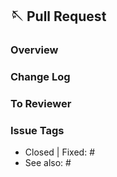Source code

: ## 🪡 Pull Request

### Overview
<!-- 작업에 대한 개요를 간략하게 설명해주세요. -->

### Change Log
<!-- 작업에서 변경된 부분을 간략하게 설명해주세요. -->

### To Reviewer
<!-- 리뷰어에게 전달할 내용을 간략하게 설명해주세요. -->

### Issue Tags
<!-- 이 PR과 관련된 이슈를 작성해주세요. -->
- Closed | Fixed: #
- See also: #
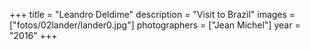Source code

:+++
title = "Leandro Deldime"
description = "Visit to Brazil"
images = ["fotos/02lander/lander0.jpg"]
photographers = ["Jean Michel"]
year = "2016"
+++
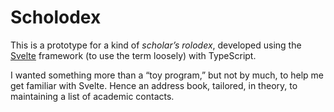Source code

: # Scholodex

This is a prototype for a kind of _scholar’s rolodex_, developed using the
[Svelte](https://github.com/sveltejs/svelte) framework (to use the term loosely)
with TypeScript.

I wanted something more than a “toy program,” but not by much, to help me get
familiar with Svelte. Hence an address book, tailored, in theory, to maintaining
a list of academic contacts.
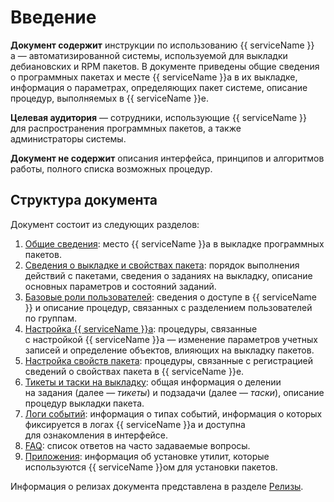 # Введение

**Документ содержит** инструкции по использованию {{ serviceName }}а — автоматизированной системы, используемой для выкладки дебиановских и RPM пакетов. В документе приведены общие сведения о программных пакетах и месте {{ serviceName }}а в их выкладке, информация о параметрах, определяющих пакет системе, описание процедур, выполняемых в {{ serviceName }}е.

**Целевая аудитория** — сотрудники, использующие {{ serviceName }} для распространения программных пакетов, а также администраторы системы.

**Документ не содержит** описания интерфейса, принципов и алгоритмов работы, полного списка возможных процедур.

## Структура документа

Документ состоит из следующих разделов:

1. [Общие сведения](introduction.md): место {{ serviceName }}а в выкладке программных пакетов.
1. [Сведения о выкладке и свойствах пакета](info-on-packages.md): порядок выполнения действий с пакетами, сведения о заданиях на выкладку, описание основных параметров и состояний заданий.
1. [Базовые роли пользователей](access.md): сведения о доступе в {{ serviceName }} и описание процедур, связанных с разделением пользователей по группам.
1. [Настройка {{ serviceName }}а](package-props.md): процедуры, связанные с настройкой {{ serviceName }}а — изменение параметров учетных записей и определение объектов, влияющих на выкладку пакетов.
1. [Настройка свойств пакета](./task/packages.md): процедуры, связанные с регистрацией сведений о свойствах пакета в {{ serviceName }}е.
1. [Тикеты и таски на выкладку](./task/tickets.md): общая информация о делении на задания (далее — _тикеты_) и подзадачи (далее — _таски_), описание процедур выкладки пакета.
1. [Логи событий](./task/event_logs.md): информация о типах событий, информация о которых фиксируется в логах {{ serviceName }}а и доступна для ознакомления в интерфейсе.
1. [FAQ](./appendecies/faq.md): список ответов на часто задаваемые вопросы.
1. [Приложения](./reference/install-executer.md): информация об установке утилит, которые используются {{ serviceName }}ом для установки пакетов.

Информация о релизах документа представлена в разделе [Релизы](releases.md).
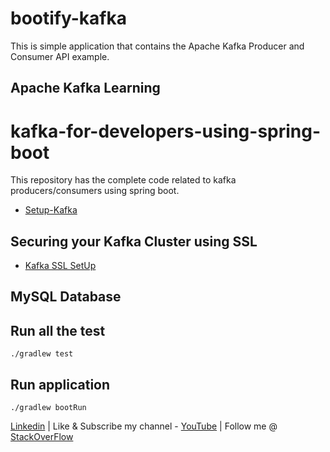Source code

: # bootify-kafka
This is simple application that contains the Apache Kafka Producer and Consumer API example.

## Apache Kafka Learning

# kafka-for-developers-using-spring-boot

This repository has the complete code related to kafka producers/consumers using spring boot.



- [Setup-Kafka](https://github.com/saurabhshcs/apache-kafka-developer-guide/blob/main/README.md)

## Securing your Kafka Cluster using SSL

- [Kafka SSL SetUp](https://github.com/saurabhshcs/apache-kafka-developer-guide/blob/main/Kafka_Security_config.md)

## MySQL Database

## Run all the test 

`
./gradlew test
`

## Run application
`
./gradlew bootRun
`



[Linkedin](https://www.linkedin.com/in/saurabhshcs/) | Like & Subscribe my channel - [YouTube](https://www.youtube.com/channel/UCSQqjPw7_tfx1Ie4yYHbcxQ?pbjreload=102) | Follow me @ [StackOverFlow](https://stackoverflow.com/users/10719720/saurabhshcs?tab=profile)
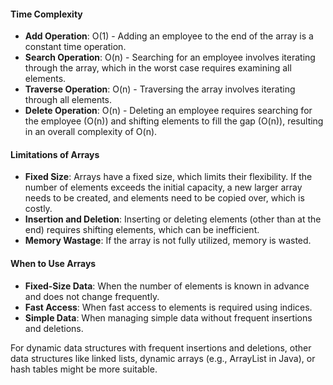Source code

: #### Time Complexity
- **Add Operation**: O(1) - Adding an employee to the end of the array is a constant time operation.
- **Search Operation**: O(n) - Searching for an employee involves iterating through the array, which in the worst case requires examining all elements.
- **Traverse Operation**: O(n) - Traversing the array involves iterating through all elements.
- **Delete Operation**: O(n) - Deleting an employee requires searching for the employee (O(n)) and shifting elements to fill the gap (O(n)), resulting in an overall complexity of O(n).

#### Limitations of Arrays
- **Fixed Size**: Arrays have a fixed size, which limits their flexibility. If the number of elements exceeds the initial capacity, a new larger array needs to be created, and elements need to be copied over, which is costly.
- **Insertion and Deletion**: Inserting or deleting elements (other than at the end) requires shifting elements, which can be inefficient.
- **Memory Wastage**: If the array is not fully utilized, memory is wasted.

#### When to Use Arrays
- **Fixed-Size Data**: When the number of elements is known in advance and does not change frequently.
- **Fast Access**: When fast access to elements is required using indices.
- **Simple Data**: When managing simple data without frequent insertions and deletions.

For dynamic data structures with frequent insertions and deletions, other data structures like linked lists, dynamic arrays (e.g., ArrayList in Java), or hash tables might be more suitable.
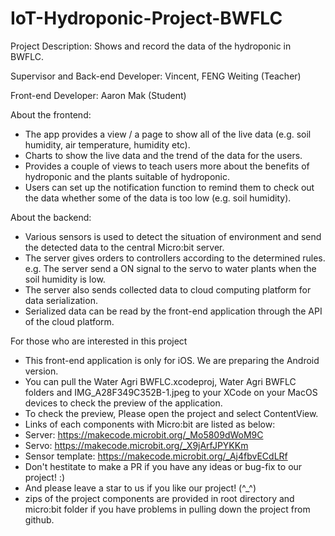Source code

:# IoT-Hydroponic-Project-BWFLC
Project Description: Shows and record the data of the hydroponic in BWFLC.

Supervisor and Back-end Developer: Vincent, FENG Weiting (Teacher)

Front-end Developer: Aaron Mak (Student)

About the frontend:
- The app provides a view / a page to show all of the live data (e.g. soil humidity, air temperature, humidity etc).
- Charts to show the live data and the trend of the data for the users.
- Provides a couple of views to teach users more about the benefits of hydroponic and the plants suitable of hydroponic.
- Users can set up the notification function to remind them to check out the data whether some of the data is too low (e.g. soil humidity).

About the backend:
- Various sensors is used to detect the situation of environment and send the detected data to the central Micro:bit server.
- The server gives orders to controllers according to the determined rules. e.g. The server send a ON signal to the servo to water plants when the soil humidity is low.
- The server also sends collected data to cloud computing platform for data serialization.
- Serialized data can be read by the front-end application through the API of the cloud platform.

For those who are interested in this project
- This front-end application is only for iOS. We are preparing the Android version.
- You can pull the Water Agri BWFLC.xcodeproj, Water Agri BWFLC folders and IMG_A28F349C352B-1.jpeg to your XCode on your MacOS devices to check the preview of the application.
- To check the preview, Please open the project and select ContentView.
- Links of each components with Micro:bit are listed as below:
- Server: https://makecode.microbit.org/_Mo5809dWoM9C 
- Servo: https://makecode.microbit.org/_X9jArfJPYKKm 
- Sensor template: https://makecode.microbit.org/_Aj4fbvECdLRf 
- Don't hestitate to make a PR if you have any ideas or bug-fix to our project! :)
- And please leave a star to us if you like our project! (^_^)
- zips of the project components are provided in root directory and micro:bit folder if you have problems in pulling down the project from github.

+ + + +

▸ What is being asked
Print all the entries again exactly as written, but without the pictures.

▸ Finished task
Source code

: ## 🪡 Pull Request

### Overview
<!-- 작업에 대한 개요를 간략하게 설명해주세요. -->

### Change Log
<!-- 작업에서 변경된 부분을 간략하게 설명해주세요. -->

### To Reviewer
<!-- 리뷰어에게 전달할 내용을 간략하게 설명해주세요. -->

### Issue Tags
<!-- 이 PR과 관련된 이슈를 작성해주세요. -->
- Closed | Fixed: #
- See also: #
Source code

:+++
title = "Leandro Deldime"
description = "Visit to Brazil"
images = ["fotos/02lander/lander0.jpg"]
photographers = ["Jean Michel"]
year = "2016"
+++
Source code

: # Scholodex

This is a prototype for a kind of _scholar’s rolodex_, developed using the
[Svelte](https://github.com/sveltejs/svelte) framework (to use the term loosely)
with TypeScript.

I wanted something more than a “toy program,” but not by much, to help me get
familiar with Svelte. Hence an address book, tailored, in theory, to maintaining
a list of academic contacts.
 # Введение

**Документ содержит** инструкции по использованию {{ serviceName }}а — автоматизированной системы, используемой для выкладки дебиановских и RPM пакетов. В документе приведены общие сведения о программных пакетах и месте {{ serviceName }}а в их выкладке, информация о параметрах, определяющих пакет системе, описание процедур, выполняемых в {{ serviceName }}е.

**Целевая аудитория** — сотрудники, использующие {{ serviceName }} для распространения программных пакетов, а также администраторы системы.

**Документ не содержит** описания интерфейса, принципов и алгоритмов работы, полного списка возможных процедур.

## Структура документа

Документ состоит из следующих разделов:

1. [Общие сведения](introduction.md): место {{ serviceName }}а в выкладке программных пакетов.
1. [Сведения о выкладке и свойствах пакета](info-on-packages.md): порядок выполнения действий с пакетами, сведения о заданиях на выкладку, описание основных параметров и состояний заданий.
1. [Базовые роли пользователей](access.md): сведения о доступе в {{ serviceName }} и описание процедур, связанных с разделением пользователей по группам.
1. [Настройка {{ serviceName }}а](package-props.md): процедуры, связанные с настройкой {{ serviceName }}а — изменение параметров учетных записей и определение объектов, влияющих на выкладку пакетов.
1. [Настройка свойств пакета](./task/packages.md): процедуры, связанные с регистрацией сведений о свойствах пакета в {{ serviceName }}е.
1. [Тикеты и таски на выкладку](./task/tickets.md): общая информация о делении на задания (далее — _тикеты_) и подзадачи (далее — _таски_), описание процедур выкладки пакета.
1. [Логи событий](./task/event_logs.md): информация о типах событий, информация о которых фиксируется в логах {{ serviceName }}а и доступна для ознакомления в интерфейсе.
1. [FAQ](./appendecies/faq.md): список ответов на часто задаваемые вопросы.
1. [Приложения](./reference/install-executer.md): информация об установке утилит, которые используются {{ serviceName }}ом для установки пакетов.

Информация о релизах документа представлена в разделе [Релизы](releases.md).
Source code

: # bootify-kafka
This is simple application that contains the Apache Kafka Producer and Consumer API example.

## Apache Kafka Learning

# kafka-for-developers-using-spring-boot

This repository has the complete code related to kafka producers/consumers using spring boot.



- [Setup-Kafka](https://github.com/saurabhshcs/apache-kafka-developer-guide/blob/main/README.md)

## Securing your Kafka Cluster using SSL

- [Kafka SSL SetUp](https://github.com/saurabhshcs/apache-kafka-developer-guide/blob/main/Kafka_Security_config.md)

## MySQL Database

## Run all the test 

`
./gradlew test
`

## Run application
`
./gradlew bootRun
`



[Linkedin](https://www.linkedin.com/in/saurabhshcs/) | Like & Subscribe my channel - [YouTube](https://www.youtube.com/channel/UCSQqjPw7_tfx1Ie4yYHbcxQ?pbjreload=102) | Follow me @ [StackOverFlow](https://stackoverflow.com/users/10719720/saurabhshcs?tab=profile)
Source code

: #### Time Complexity
- **Add Operation**: O(1) - Adding an employee to the end of the array is a constant time operation.
- **Search Operation**: O(n) - Searching for an employee involves iterating through the array, which in the worst case requires examining all elements.
- **Traverse Operation**: O(n) - Traversing the array involves iterating through all elements.
- **Delete Operation**: O(n) - Deleting an employee requires searching for the employee (O(n)) and shifting elements to fill the gap (O(n)), resulting in an overall complexity of O(n).

#### Limitations of Arrays
- **Fixed Size**: Arrays have a fixed size, which limits their flexibility. If the number of elements exceeds the initial capacity, a new larger array needs to be created, and elements need to be copied over, which is costly.
- **Insertion and Deletion**: Inserting or deleting elements (other than at the end) requires shifting elements, which can be inefficient.
- **Memory Wastage**: If the array is not fully utilized, memory is wasted.

#### When to Use Arrays
- **Fixed-Size Data**: When the number of elements is known in advance and does not change frequently.
- **Fast Access**: When fast access to elements is required using indices.
- **Simple Data**: When managing simple data without frequent insertions and deletions.

For dynamic data structures with frequent insertions and deletions, other data structures like linked lists, dynamic arrays (e.g., ArrayList in Java), or hash tables might be more suitable.
Source code

:# IoT-Hydroponic-Project-BWFLC
Project Description: Shows and record the data of the hydroponic in BWFLC.

Supervisor and Back-end Developer: Vincent, FENG Weiting (Teacher)

Front-end Developer: Aaron Mak (Student)

About the frontend:
- The app provides a view / a page to show all of the live data (e.g. soil humidity, air temperature, humidity etc).
- Charts to show the live data and the trend of the data for the users.
- Provides a couple of views to teach users more about the benefits of hydroponic and the plants suitable of hydroponic.
- Users can set up the notification function to remind them to check out the data whether some of the data is too low (e.g. soil humidity).

About the backend:
- Various sensors is used to detect the situation of environment and send the detected data to the central Micro:bit server.
- The server gives orders to controllers according to the determined rules. e.g. The server send a ON signal to the servo to water plants when the soil humidity is low.
- The server also sends collected data to cloud computing platform for data serialization.
- Serialized data can be read by the front-end application through the API of the cloud platform.

For those who are interested in this project
- This front-end application is only for iOS. We are preparing the Android version.
- You can pull the Water Agri BWFLC.xcodeproj, Water Agri BWFLC folders and IMG_A28F349C352B-1.jpeg to your XCode on your MacOS devices to check the preview of the application.
- To check the preview, Please open the project and select ContentView.
- Links of each components with Micro:bit are listed as below:
- Server: https://makecode.microbit.org/_Mo5809dWoM9C 
- Servo: https://makecode.microbit.org/_X9jArfJPYKKm 
- Sensor template: https://makecode.microbit.org/_Aj4fbvECdLRf 
- Don't hestitate to make a PR if you have any ideas or bug-fix to our project! :)
- And please leave a star to us if you like our project! (^_^)
- zips of the project components are provided in root directory and micro:bit folder if you have problems in pulling down the project from github.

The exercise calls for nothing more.